First there was the day when Dr. M. was in his office, alone between noon and 1 p.m., and a woman called and insisted upon coming in with her Pekingese. For centuries, the Pekingese has been bred for a flat face. This leads to sinus trouble, but also to other shortcomings. When Dr. M. had finished inspecting this particular Peke, he took him off the table and dropped him – he swore – from no higher than six inches off the floor. As the dog hit the floor on all fours, his eyes fell out.
Dr.
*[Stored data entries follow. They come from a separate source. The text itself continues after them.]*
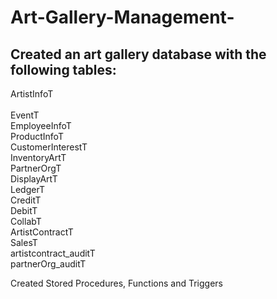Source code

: # Art-Gallery-Management-

## Created an art gallery database with the following tables: 
ArtistInfoT <br>
<br> EventT <br>
EmployeeInfoT <br>
ProductInfoT <br>
CustomerInterestT <br>
InventoryArtT <br>
PartnerOrgT <br>
DisplayArtT <br>
LedgerT <br>
CreditT <br>
DebitT <br>
CollabT <br>
ArtistContractT <br>
SalesT <br>
artistcontract_auditT <br>
partnerOrg_auditT <br>

Created Stored Procedures, Functions and Triggers
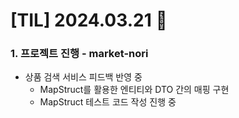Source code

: # [TIL] 2024.03.21 📘

### 1. 프로젝트 진행 - market-nori
- 상품 검색 서비스 피드백 반영 중
  - MapStruct를 활용한 엔티티와 DTO 간의 매핑 구현
  - MapStruct 테스트 코드 작성 진행 중
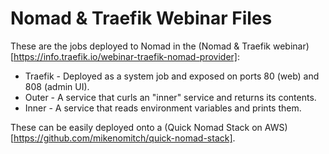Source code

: # Nomad & Traefik Webinar Files

These are the jobs deployed to Nomad in the (Nomad & Traefik webinar)[https://info.traefik.io/webinar-traefik-nomad-provider]:
* Traefik - Deployed as a system job and exposed on ports 80 (web) and 808 (admin UI).
* Outer - A service that curls an "inner" service and returns its contents.
* Inner - A service that reads environment variables and prints them.

These can be easily deployed onto a (Quick Nomad Stack on AWS)[https://github.com/mikenomitch/quick-nomad-stack].
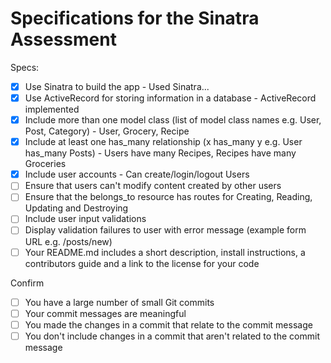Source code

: # Specifications for the Sinatra Assessment

Specs:
- [x] Use Sinatra to build the app - Used Sinatra...
- [x] Use ActiveRecord for storing information in a database - ActiveRecord implemented
- [x] Include more than one model class (list of model class names e.g. User, Post, Category) - User, Grocery, Recipe
- [x] Include at least one has_many relationship (x has_many y e.g. User has_many Posts) - Users have many Recipes, Recipes have many Groceries
- [x] Include user accounts - Can create/login/logout Users
- [ ] Ensure that users can't modify content created by other users
- [ ] Ensure that the belongs_to resource has routes for Creating, Reading, Updating and Destroying
- [ ] Include user input validations
- [ ] Display validation failures to user with error message (example form URL e.g. /posts/new)
- [ ] Your README.md includes a short description, install instructions, a contributors guide and a link to the license for your code

Confirm
- [ ] You have a large number of small Git commits
- [ ] Your commit messages are meaningful
- [ ] You made the changes in a commit that relate to the commit message
- [ ] You don't include changes in a commit that aren't related to the commit message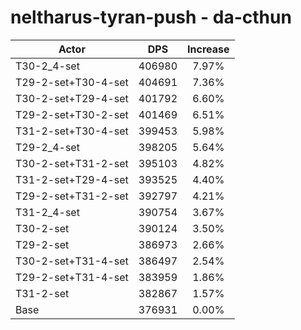 # neltharus-tyran-push - da-cthun
| Actor | DPS | Increase |
|---|:---:|:---:|
|T30-2_4-set|406980|7.97%|
|T29-2-set+T30-4-set|404691|7.36%|
|T30-2-set+T29-4-set|401792|6.60%|
|T29-2-set+T30-2-set|401469|6.51%|
|T31-2-set+T30-4-set|399453|5.98%|
|T29-2_4-set|398205|5.64%|
|T30-2-set+T31-2-set|395103|4.82%|
|T31-2-set+T29-4-set|393525|4.40%|
|T29-2-set+T31-2-set|392797|4.21%|
|T31-2_4-set|390754|3.67%|
|T30-2-set|390124|3.50%|
|T29-2-set|386973|2.66%|
|T30-2-set+T31-4-set|386497|2.54%|
|T29-2-set+T31-4-set|383959|1.86%|
|T31-2-set|382867|1.57%|
|Base|376931|0.00%|
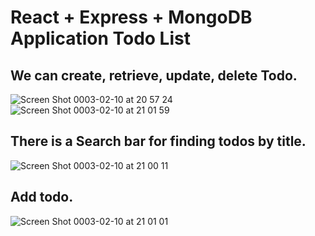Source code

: # React + Express + MongoDB Application Todo List

## We can create, retrieve, update, delete Todo.
![Screen Shot 0003-02-10 at 20 57 24](https://user-images.githubusercontent.com/44857986/107507216-94e8d580-6be2-11eb-940d-47a1017118ad.png)
![Screen Shot 0003-02-10 at 21 01 59](https://user-images.githubusercontent.com/44857986/107507659-3a03ae00-6be3-11eb-8271-abf03ec716db.png)
## There is a Search bar for finding todos by title.
![Screen Shot 0003-02-10 at 21 00 11](https://user-images.githubusercontent.com/44857986/107507479-f90b9980-6be2-11eb-838e-9dcadef9b9ed.png)

## Add todo.
![Screen Shot 0003-02-10 at 21 01 01](https://user-images.githubusercontent.com/44857986/107507555-17719500-6be3-11eb-8cd8-8d7d108175ce.png)
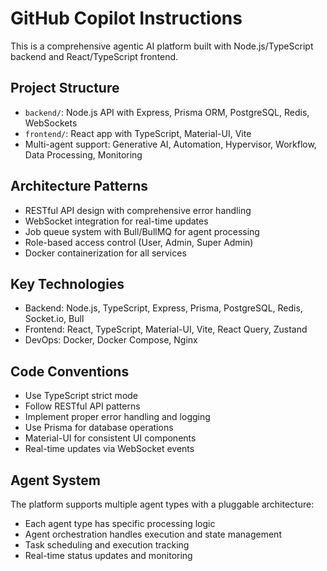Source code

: # GitHub Copilot Instructions

This is a comprehensive agentic AI platform built with Node.js/TypeScript backend and React/TypeScript frontend.

## Project Structure
- `backend/`: Node.js API with Express, Prisma ORM, PostgreSQL, Redis, WebSockets
- `frontend/`: React app with TypeScript, Material-UI, Vite
- Multi-agent support: Generative AI, Automation, Hypervisor, Workflow, Data Processing, Monitoring

## Architecture Patterns
- RESTful API design with comprehensive error handling
- WebSocket integration for real-time updates
- Job queue system with Bull/BullMQ for agent processing
- Role-based access control (User, Admin, Super Admin)
- Docker containerization for all services

## Key Technologies
- Backend: Node.js, TypeScript, Express, Prisma, PostgreSQL, Redis, Socket.io, Bull
- Frontend: React, TypeScript, Material-UI, Vite, React Query, Zustand
- DevOps: Docker, Docker Compose, Nginx

## Code Conventions
- Use TypeScript strict mode
- Follow RESTful API patterns
- Implement proper error handling and logging
- Use Prisma for database operations
- Material-UI for consistent UI components
- Real-time updates via WebSocket events

## Agent System
The platform supports multiple agent types with a pluggable architecture:
- Each agent type has specific processing logic
- Agent orchestration handles execution and state management
- Task scheduling and execution tracking
- Real-time status updates and monitoring
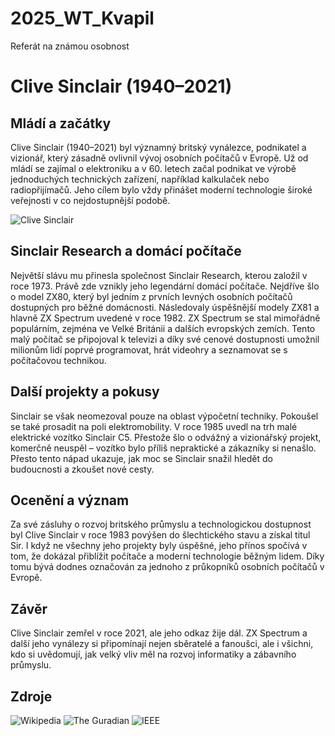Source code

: # 2025_WT_Kvapil
Referát na známou osobnost
# Clive Sinclair (1940–2021)

## Mládí a začátky

Clive Sinclair (1940–2021) byl významný britský vynálezce, podnikatel a vizionář, který zásadně ovlivnil vývoj osobních počítačů v Evropě. Už od mládí se zajímal o elektroniku a v 60. letech začal podnikat ve výrobě jednoduchých technických zařízení, například kalkulaček nebo radiopřijímačů. Jeho cílem bylo vždy přinášet moderní technologie široké veřejnosti v co nejdostupnější podobě.

![Clive Sinclair](https://cdn.alza.cz/Foto/ImgGalery/Image/sinclair-zx-81.jpg)

## Sinclair Research a domácí počítače

Největší slávu mu přinesla společnost Sinclair Research, kterou založil v roce 1973. Právě zde vznikly jeho legendární domácí počítače. Nejdříve šlo o model ZX80, který byl jedním z prvních levných osobních počítačů dostupných pro běžné domácnosti. Následovaly úspěšnější modely ZX81 a hlavně ZX Spectrum uvedené v roce 1982. ZX Spectrum se stal mimořádně populárním, zejména ve Velké Británii a dalších evropských zemích. Tento malý počítač se připojoval k televizi a díky své cenové dostupnosti umožnil milionům lidí poprvé programovat, hrát videohry a seznamovat se s počítačovou technikou.

## Další projekty a pokusy

Sinclair se však neomezoval pouze na oblast výpočetní techniky. Pokoušel se také prosadit na poli elektromobility. V roce 1985 uvedl na trh malé elektrické vozítko Sinclair C5. Přestože šlo o odvážný a vizionářský projekt, komerčně neuspěl – vozítko bylo příliš nepraktické a zákazníky si nenašlo. Přesto tento nápad ukazuje, jak moc se Sinclair snažil hledět do budoucnosti a zkoušet nové cesty.

## Ocenění a význam

Za své zásluhy o rozvoj britského průmyslu a technologickou dostupnost byl Clive Sinclair v roce 1983 povýšen do šlechtického stavu a získal titul Sir. I když ne všechny jeho projekty byly úspěšné, jeho přínos spočívá v tom, že dokázal přiblížit počítače a moderní technologie běžným lidem. Díky tomu bývá dodnes označován za jednoho z průkopníků osobních počítačů v Evropě.

## Závěr

Clive Sinclair zemřel v roce 2021, ale jeho odkaz žije dál. ZX Spectrum a další jeho vynálezy si připomínají nejen sběratelé a fanoušci, ale i všichni, kdo si uvědomují, jak velký vliv měl na rozvoj informatiky a zábavního průmyslu.

## Zdroje
![Wikipedia](https://cs.wikipedia.org/wiki/Clive_Sinclair)
![The Guradian](https://www.theguardian.com/games/2021/sep/17/clive-sinclair-zx-spectrum-offbeat-brilliance)
![IEEE](https://www.computer.org/profiles/clive-sinclair)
M. knew he only had a few seconds to pop the dog’s eyes back into their shallow sockets, because the muscles that held them in place were already contracting, and the two eyeballs, now dangling from the cords of blood vessels and nerves that led back into the dog’s head, would soon have no place to go.
The dog, meanwhile, was trying to navigate across the floor with the information that his swinging eyeballs were sending back to his brain, running in kind of a panicked zig-zag pattern, challenging his pursuer to reel him in while there was still time. Complicating the matter was the owner who screamed, fainted and crashed to the linoleum tiles, legs flying straight up and then down, spread-eagled on the examining room floor, skirt up to her waist. Who should the doctor attend to first?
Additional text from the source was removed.